# [Exercise objective]
Reproduce the data shown below exactly.

# [Dataset entries]
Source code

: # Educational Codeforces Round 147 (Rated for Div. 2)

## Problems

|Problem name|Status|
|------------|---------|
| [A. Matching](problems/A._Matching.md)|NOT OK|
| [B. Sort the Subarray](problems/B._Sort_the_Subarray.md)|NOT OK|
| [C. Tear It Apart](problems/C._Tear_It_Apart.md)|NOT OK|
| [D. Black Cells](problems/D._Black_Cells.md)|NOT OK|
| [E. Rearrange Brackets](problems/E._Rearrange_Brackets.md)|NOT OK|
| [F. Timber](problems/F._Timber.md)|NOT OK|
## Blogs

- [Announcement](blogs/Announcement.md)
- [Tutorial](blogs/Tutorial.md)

# [Written solution]
Source code

: # Educational Codeforces Round 147 (Rated for Div. 2)

## Problems

|Problem name|Status|
|------------|---------|
| [A. Matching](problems/A._Matching.md)|NOT OK|
| [B. Sort the Subarray](problems/B._Sort_the_Subarray.md)|NOT OK|
| [C. Tear It Apart](problems/C._Tear_It_Apart.md)|NOT OK|
| [D. Black Cells](problems/D._Black_Cells.md)|NOT OK|
| [E. Rearrange Brackets](problems/E._Rearrange_Brackets.md)|NOT OK|
| [F. Timber](problems/F._Timber.md)|NOT OK|
## Blogs

- [Announcement](blogs/Announcement.md)
- [Tutorial](blogs/Tutorial.md)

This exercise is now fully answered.